Grant Number: 2R01DK041479-23A1
PI Name: Ross
Project Title: Retinoid Nutritional Status and Immune Function

Abstract: DESCRIPTION (provided by applicant): At birth, the concentrations of vitamin A (VA) in liver and plasma are much lower than in older children and well-fed adults. Vitamin A may therefore be a rate-limiting nutrient at this life stage. This application focuses on the interaction in earl life of VA supplementation and immune function. Our central hypothesis is: In VA-marginal neonates, VA supplementation will be protective against Streptococcus pneumoniae infection, through an increase in favorable innate and adaptive immune responses, and a reduction in excessive tissue-destructive inflammatory responses. Reciprocally, we will test whether pneumonia infection alters the ability of the neonate to store and mobilize VA. Currently, scientific evidence for VA supplementation in neonates is very limited.
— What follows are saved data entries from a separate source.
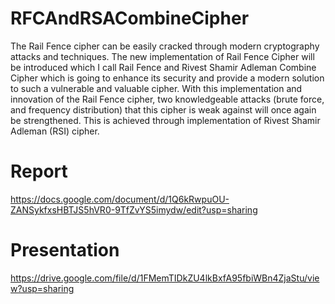 # RFCAndRSACombineCipher
The Rail Fence cipher can be easily cracked through modern cryptography attacks and techniques. The new implementation of Rail Fence Cipher will be introduced which I call Rail Fence and  Rivest Shamir Adleman Combine Cipher which is going to enhance its security and provide a modern solution to such a vulnerable and valuable cipher. With this implementation and innovation of the Rail Fence cipher, two knowledgeable attacks (brute force, and frequency distribution) that this cipher is weak against will once again be strengthened. This is achieved through implementation of Rivest Shamir Adleman (RSI) cipher.

# Report
https://docs.google.com/document/d/1Q6kRwpuOU-ZANSykfxsHBTJS5hVR0-9TfZvYS5imydw/edit?usp=sharing

# Presentation
https://drive.google.com/file/d/1FMemTIDkZU4lkBxfA95fbiWBn4ZjaStu/view?usp=sharing
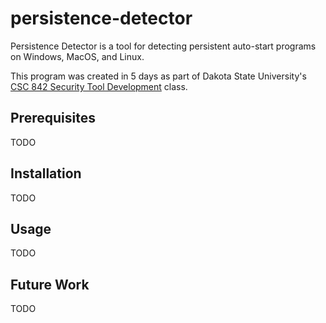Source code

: # persistence-detector

Persistence Detector is a tool for detecting persistent auto-start programs on Windows, MacOS, and Linux.

This program was created in 5 days as part of Dakota State University's [CSC 842 Security Tool Development](https://catalog.dsu.edu/preview_course_nopop.php?catoid=19&coid=12025) class.

## Prerequisites

TODO

## Installation

TODO

## Usage

TODO

## Future Work

TODO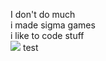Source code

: I don't do much <br>
i made sigma games  <br>
i like to code stuff <br>
<img src='https://lh3.googleusercontent.com/a-/ALV-UjXI3jMftYRWzVo_ldr5Y2eSJ70rl61L0iVtyVVqSZM2c31bmC4=s88-w88-h88-c-k-no'></img>
test
<!--
**Kye1331/Kye1331** is a ✨ _special_ ✨ repository because its `README.md` (this file) appears on your GitHub profile.

Here are some ideas to get you started:

- 🔭 I’m currently working on ...
- 🌱 I’m currently learning ...
- 👯 I’m looking to collaborate on ...
- 🤔 I’m looking for help with ...
- 💬 Ask me about ...
- 📫 How to reach me: ...
- 😄 Pronouns: ...
- ⚡ Fun fact: ...
-->
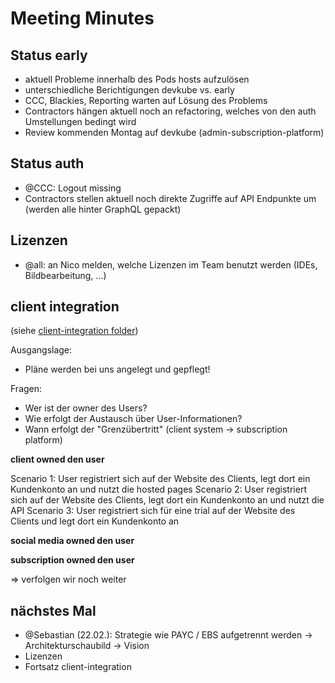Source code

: # Meeting Minutes

## Status early

- aktuell Probleme innerhalb des Pods hosts aufzulösen
- unterschiedliche Berichtigungen devkube vs. early
- CCC, Blackies, Reporting warten auf Lösung des Problems
- Contractors hängen aktuell noch an refactoring, welches von den auth Umstellungen bedingt wird
- Review kommenden Montag auf devkube (admin-subscription-platform)

## Status auth

- @CCC: Logout missing
- Contractors stellen aktuell noch direkte Zugriffe auf API Endpunkte um (werden alle hinter GraphQL gepackt) 

## Lizenzen

- @all: an Nico melden, welche Lizenzen im Team benutzt werden (IDEs, Bildbearbeitung, ...)

## client integration

(siehe [client-integration folder](../client-integration))

Ausgangslage:

- Pläne werden bei uns angelegt und gepflegt!

Fragen:

- Wer ist der owner des Users?
- Wie erfolgt der Austausch über User-Informationen?
- Wann erfolgt der "Grenzübertritt" (client system -> subscription platform)

**client owned den user**

Scenario 1: User registriert sich auf der Website des Clients, legt dort ein Kundenkonto an und nutzt die hosted pages
Scenario 2: User registriert sich auf der Website des Clients, legt dort ein Kundenkonto an und nutzt die API
Scenario 3: User registriert sich für eine trial auf der Website des Clients und legt dort ein Kundenkonto an

**social media owned den user**



**subscription owned den user**

=> verfolgen wir noch weiter

## nächstes Mal

- @Sebastian (22.02.): Strategie wie PAYC / EBS aufgetrennt werden -> Architekturschaubild -> Vision
- Lizenzen
- Fortsatz client-integration
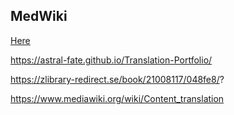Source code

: 
## MedWiki

[Here](https://ar.wikipedia.org/w/index.php?title=%D8%AE%D8%A7%D8%B5:%D8%AA%D8%B1%D8%AC%D9%85%D8%A9_%D8%A7%D9%84%D9%85%D8%AD%D8%AA%D9%88%D9%89&campaign=specialcx&from=en&page=Universal+neonatal+hearing+screening&to=ar)



https://astral-fate.github.io/Translation-Portfolio/


https://zlibrary-redirect.se/book/21008117/048fe8/?


https://www.mediawiki.org/wiki/Content_translation
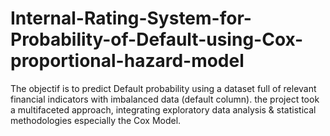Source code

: # Internal-Rating-System-for-Probability-of-Default-using-Cox-proportional-hazard-model
The objectif is to predict Default probability using a dataset full of relevant financial indicators with imbalanced data (default column). the project took a multifaceted approach, integrating exploratory data analysis &amp; statistical methodologies especially the Cox Model.

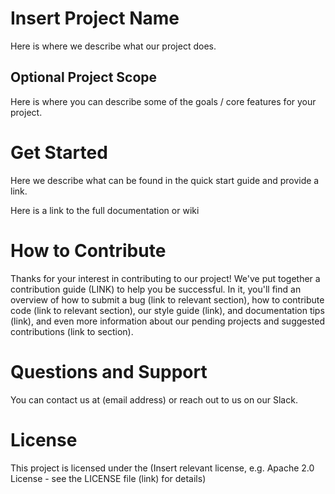 # Insert Project Name
Here is where we describe what our project does. 
## Optional Project Scope
Here is where you can describe some of the goals / core features for your project.
# Get Started 
Here we describe what can be found in the quick start guide and provide a link. 

Here is a link to the full documentation or wiki 

# How to Contribute
Thanks for your interest in contributing to our project! We've put together a contribution guide (LINK) to help you be successful. In it, you'll find an overview of how to submit a bug (link to relevant section), how to contribute code (link to relevant section), our style guide (link), and documentation tips (link), and even more information about our pending projects and suggested contributions (link to section). 

# Questions and Support
You can contact us at (email address) or reach out to us on our Slack.

# License
This project is licensed under the (Insert relevant license, e.g. Apache 2.0 License - see the LICENSE file (link) for details)
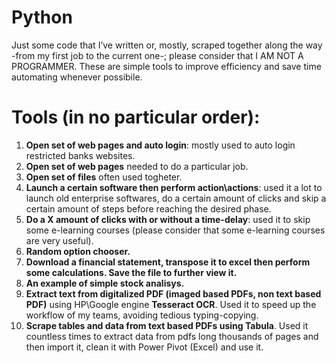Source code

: # Python
Just some code that I’ve written or, mostly, scraped together along the way -from my first job to the current one-; please consider that I AM NOT A PROGRAMMER. These are simple tools to improve efficiency and save time automating whenever possibile.

# Tools (in no particular order):
1. **Open set of web pages and auto login**: mostly used to auto login restricted banks websites.
2. **Open set of web pages** needed to do a particular job.
3. **Open set of files** often used togheter.
4. **Launch a certain software then perform action\actions**: used it a lot to launch old enterprise softwares, do a certain amount of clicks and skip a certain amount of steps before reaching the desired phase.
5. **Do a X amount of clicks with or without a time-delay**: used it to skip some e-learning courses (please consider that some e-learning courses are very useful).
6. **Random option chooser.**
7. **Download a financial statement, transpose it to excel then perform some calculations. Save the file to further view it.**
8. **An example of simple stock analisys.**
9. **Extract text from digitalized PDF (imaged based PDFs, non text based PDF)** using HP\Google engine **Tesseract OCR**. Used it to speed up the workflow of my teams, avoiding tedious typing-copying.
10. **Scrape tables and data from text based PDFs using Tabula**. Used it countless times to extract data from pdfs long thousands of pages and then import it, clean it with Power Pivot (Excel) and use it.

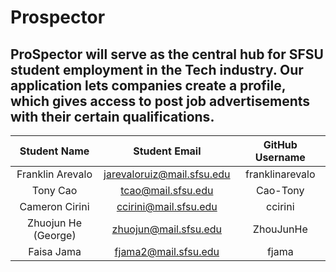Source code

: # Prospector

## ProSpector will serve as the central hub for SFSU student employment in the Tech industry. Our application lets companies create a profile, which gives access to post job advertisements with their certain qualifications. 


| Student Name          |        Student Email        | GitHub Username |
|    :---:              |            :---:            |     :---:       |
| Franklin Arevalo      | jarevaloruiz@mail.sfsu.edu  | franklinarevalo |
| Tony Cao              | tcao@mail.sfsu.edu          | Cao-Tony        |
| Cameron Cirini        | ccirini@mail.sfsu.edu       | ccirini         |
| Zhuojun He (George)   | zhuojun@mail.sfsu.edu       | ZhouJunHe       |
| Faisa Jama            | fjama2@mail.sfsu.edu        | fjama           |
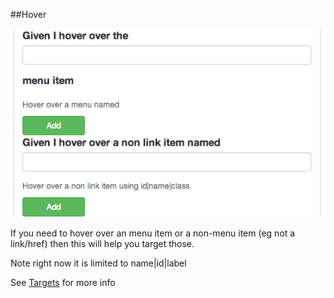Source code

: ##Hover

![Hover](images/hover.png)


If you need to hover over an menu item or a non-menu item (eg not a link/href) then this will help you target those.

Note right now it is limited to name|id|label

See [Targets](target.html) for more info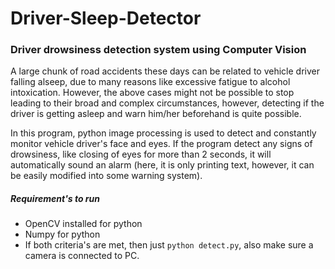 # Driver-Sleep-Detector

### Driver drowsiness detection system using Computer Vision

A large chunk of road accidents these days can be related to vehicle driver falling alseep, due to many reasons like excessive fatigue to alcohol intoxication. However, the above cases might not be possible to stop leading to their broad and complex circumstances, however, detecting if the driver is getting asleep and warn him/her beforehand is quite possible. 

In this program, python image processing is used to detect and constantly monitor vehicle driver's face and eyes. If the program detect any signs of drowsiness, like closing of eyes for more than 2 seconds, it will automatically sound an alarm (here, it is only printing text, however, it can be easily modified into some warning system). 

##### Requirement's to run 

 - OpenCV installed for python
 - Numpy for python
 - If both criteria's are met, then just `python detect.py`, also make sure a camera is connected to PC.
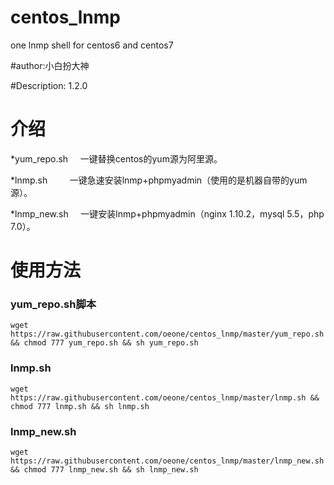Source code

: # centos_lnmp
one lnmp shell for centos6 and centos7

#author:小白扮大神

#Description: 1.2.0

# 介绍

*yum_repo.sh     一键替换centos的yum源为阿里源。

*lnmp.sh         一键急速安装lnmp+phpmyadmin（使用的是机器自带的yum源）。

*lnmp_new.sh     一键安装lnmp+phpmyadmin（nginx 1.10.2，mysql 5.5，php 7.0）。

# 使用方法

### yum_repo.sh脚本
    wget https://raw.githubusercontent.com/oeone/centos_lnmp/master/yum_repo.sh && chmod 777 yum_repo.sh && sh yum_repo.sh
### lnmp.sh
    wget https://raw.githubusercontent.com/oeone/centos_lnmp/master/lnmp.sh && chmod 777 lnmp.sh && sh lnmp.sh
### lnmp_new.sh
    wget https://raw.githubusercontent.com/oeone/centos_lnmp/master/lnmp_new.sh && chmod 777 lnmp_new.sh && sh lnmp_new.sh
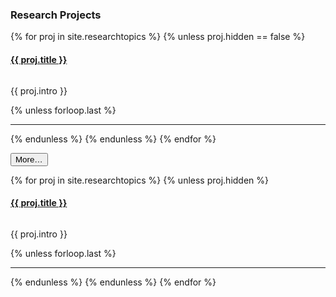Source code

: ---
---   

<h3>Research Projects</h3>

{% for proj in site.researchtopics %}
{% unless proj.hidden == false %}
<div class="row" style="margin-left:0; margin-right:0">
    <a href="{{ proj.url }}"><h4>{{ proj.title }}</h4> </a>
    
<div class="col-md-4">
<a href="{{ proj.url }}">
<img src="/images/respic/{{ proj.img-url }}" alt="" style="margin: 0 0 0rem; filter: drop-shadow(3px 3px 2px gray);;"></a>
</div>
<div class="col-md-8">
    <p>{{ proj.intro }}</p>
</div>
</div>
{% unless forloop.last %}
<hr class="dot">
{% endunless %}
{% endunless %}
{% endfor %}
<!-- <h4>Last updated: {{ proj.date | date: "%F" }}</h4> -->


<button class="btn btn-link p-0" type="button"
        data-toggle="collapse"
        data-target="#hidden-projects"
        aria-expanded="false"
        aria-controls="hidden-projects">
  More…
</button>

<div class="collapse" id="hidden-projects">
{% for proj in site.researchtopics %}
{% unless proj.hidden %}
<div class="row" style="margin-left:0; margin-right:0">
    <a href="{{ proj.url }}"><h4>{{ proj.title }}</h4> </a>
    
<div class="col-md-4">
<a href="{{ proj.url }}">
<img src="/images/respic/{{ proj.img-url }}" alt="" style="margin: 0 0 0rem; filter: drop-shadow(3px 3px 2px gray);;"></a>
</div>
<div class="col-md-8">
    <p>{{ proj.intro }}</p>
</div>
</div>
{% unless forloop.last %}
<hr class="dot">
{% endunless %}
{% endunless %}
{% endfor %}
</div>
We will use a neonatal mouse model to test whether VA supplementation early in life, combined with immunization, regulates the lung's innate and adaptive immune response to S. pneumoniae infection. Reciprocally, infection may affect the transport and metabolism of VA, due to reduced hepatic production of retinol-binding protein, RBP. Our specific aims address 1) the response to infection and 2) infection-induced alterations in retinol metabolism. The outcome of this research will be a better understanding of neonatal retinol metabolism and VA utilization in early life, which is expected to help make better public health decisions regarding VA supplementation in neonates. PUBLIC HEALTH RELEVANCE: A nutritional deficiency of vitamin A (VA) impairs immune response, which in turn increases severity of infectious diseases. Vitamin A supplementation has become widely used in the developing world to reduce under 5-y mortality. However, little is known about how VA affects immunity and lung health in the neonatal period. We will investigate VA supplementation and antibody production, relevant to lung health in humans, in a neonatal mouse model of S. pneumoniae infection. Evidence gained from our basic studies is expected to fill knowledge gaps concerning the role of VA in neonatal and young child health.